I was going to write a post on this yesterday, but I deleted it when I read this.

When you put on the uniform of a cop, a firefighter or a paramedic, or to a far greater extent, a soldier, there comes with it the acknowledgment that you may die wearing that uniform. You come to grips with that, or you don’t put on the uniform.

Dying in the line of duty may be honorable, but it is not heroic. There is nothing heroic about dying. And honoring the sacrifice of cops and firefighters in New York certainly does not extend the same honors to cops or firefighters in Texas.

Or for that matter, paramedics in Louisiana.

You want to look for 9/11 heroes, look no further than the passengers of Flight 93. Those people came from all walks of life. They were not members of the public safety brotherhood, but members of the larger brotherhood of man. They swore no oaths to protect or defend anyone.

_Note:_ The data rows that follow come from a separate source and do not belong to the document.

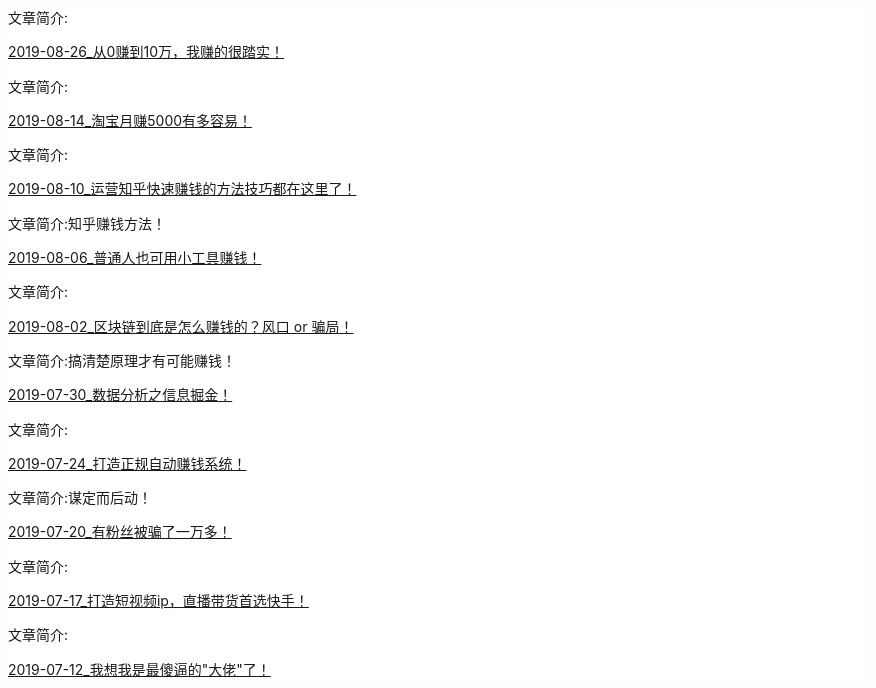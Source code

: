 文章简介:

[2019-08-26_从0赚到10万，我赚的很踏实！](http://mp.weixin.qq.com/s?__biz=MzI1MTk1NDY3OA==&amp;mid=2247485420&amp;idx=1&amp;sn=1ef38ac3b48d9d87226f5fd4042f1ea0&amp;chksm=e9ea5375de9dda632fd6c5828530ee363b4147c5464160a3ec554abbcf774d8ef0aaf0e2a360&amp;scene=27#wechat_redirect)

文章简介:

[2019-08-14_淘宝月赚5000有多容易！](http://mp.weixin.qq.com/s?__biz=MzI1MTk1NDY3OA==&amp;mid=2247485367&amp;idx=1&amp;sn=6d9eccf3b138b23b02b8efa6a1b61115&amp;chksm=e9ea532ede9dda38d456ecbf56a0064def7fa0eeb54aef5d97ddd97f0e27b40a271c95407e8e&amp;scene=27#wechat_redirect)

文章简介:

[2019-08-10_运营知乎快速赚钱的方法技巧都在这里了！](http://mp.weixin.qq.com/s?__biz=MzI1MTk1NDY3OA==&amp;mid=2247485353&amp;idx=1&amp;sn=a525fa38a28198f3b6515f6a7b994848&amp;chksm=e9ea5330de9dda263026da23cabc8078882d0a1d57415d53bec9430e5cf6c8fa164d5af3b136&amp;scene=27#wechat_redirect)

文章简介:知乎赚钱方法！

[2019-08-06_普通人也可用小工具赚钱！](http://mp.weixin.qq.com/s?__biz=MzI1MTk1NDY3OA==&amp;mid=2247485336&amp;idx=1&amp;sn=5112df077d1c6d7f8b3ae7c9cba02029&amp;chksm=e9ea5301de9dda170b8eeba7ccf8403b78f4f87c94a16787bb76fc7d3c3ef4fdd0c6ad6e5908&amp;scene=27#wechat_redirect)

文章简介:

[2019-08-02_区块链到底是怎么赚钱的？风口 or 骗局！](http://mp.weixin.qq.com/s?__biz=MzI1MTk1NDY3OA==&amp;mid=2247485325&amp;idx=1&amp;sn=66a20c3b3267c66222df550a72e37918&amp;chksm=e9ea5314de9dda025cafbcdeaf8090fe1b6c1a6d3f69d452a73ac1339f4166b23d65d5d9916c&amp;scene=27#wechat_redirect)

文章简介:搞清楚原理才有可能赚钱！

[2019-07-30_数据分析之信息掘金！](http://mp.weixin.qq.com/s?__biz=MzI1MTk1NDY3OA==&amp;mid=2247485315&amp;idx=1&amp;sn=827e540f824ed5b776f01f62d8ac11a5&amp;chksm=e9ea531ade9dda0c3f4bc24866e743055fad4a8bf1cb111ee1f8bb96626aae0edadf5cfaffbb&amp;scene=27#wechat_redirect)

文章简介:

[2019-07-24_打造正规自动赚钱系统！](http://mp.weixin.qq.com/s?__biz=MzI1MTk1NDY3OA==&amp;mid=2247485283&amp;idx=1&amp;sn=db6660a9bf69ff80fb18b572316f0048&amp;chksm=e9ea53fade9ddaec249fb5b6c1d6e2a5750bb1f0da9cf1a4aac040a0e34df6a7c3a8da9d593e&amp;scene=27#wechat_redirect)

文章简介:谋定而后动！

[2019-07-20_有粉丝被骗了一万多！](http://mp.weixin.qq.com/s?__biz=MzI1MTk1NDY3OA==&amp;mid=2247485274&amp;idx=1&amp;sn=6f321ebb4d37f1b84084bf134b5d73c7&amp;chksm=e9ea53c3de9ddad58754000cc06f8c142b0e19f0b14cdb7fa586e6dfc08863b683a19877c819&amp;scene=27#wechat_redirect)

文章简介:

[2019-07-17_打造短视频ip，直播带货首选快手！](http://mp.weixin.qq.com/s?__biz=MzI1MTk1NDY3OA==&amp;mid=2247485250&amp;idx=1&amp;sn=6119be3b648d41859bb06782b68ae3e8&amp;chksm=e9ea53dbde9ddacd2ce64c4be2c8f3b8a5259f87d360fdb39c6ef973a6021e74e1b90c34060a&amp;scene=27#wechat_redirect)

文章简介:

[2019-07-12_我想我是最傻逼的&quot;大佬&quot;了！](http://mp.weixin.qq.com/s?__biz=MzI1MTk1NDY3OA==&amp;mid=2247485234&amp;idx=1&amp;sn=618eddb82fa936cdb16d28bdcd96ea7a&amp;chksm=e9ea53abde9ddabd83b1b251a3811b3d8e848a8394aad149be99af6602251f4a6fb0756b81d5&amp;scene=27#wechat_redirect)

And yet, when the situation called for it, they rose up and fought back. When faced with the prospect of dying themselves to save thousands of others from a similar fate, they did not shrink from the task.

They were heroes.

When I listened to the politicians and pundits bloviate yesterday, I was struck by two realizations:

First, none of them – not a single, blow-dried, vacuous, morally compromised one of them – are worthy of the sacrifice of those men and women.

Second, if America is still capable of producing citizens like the passengers of Flight 93, we are still strong indeed. I suspect there are many thousands more just like them, found pretty much anywhere in America outside the DC Beltway.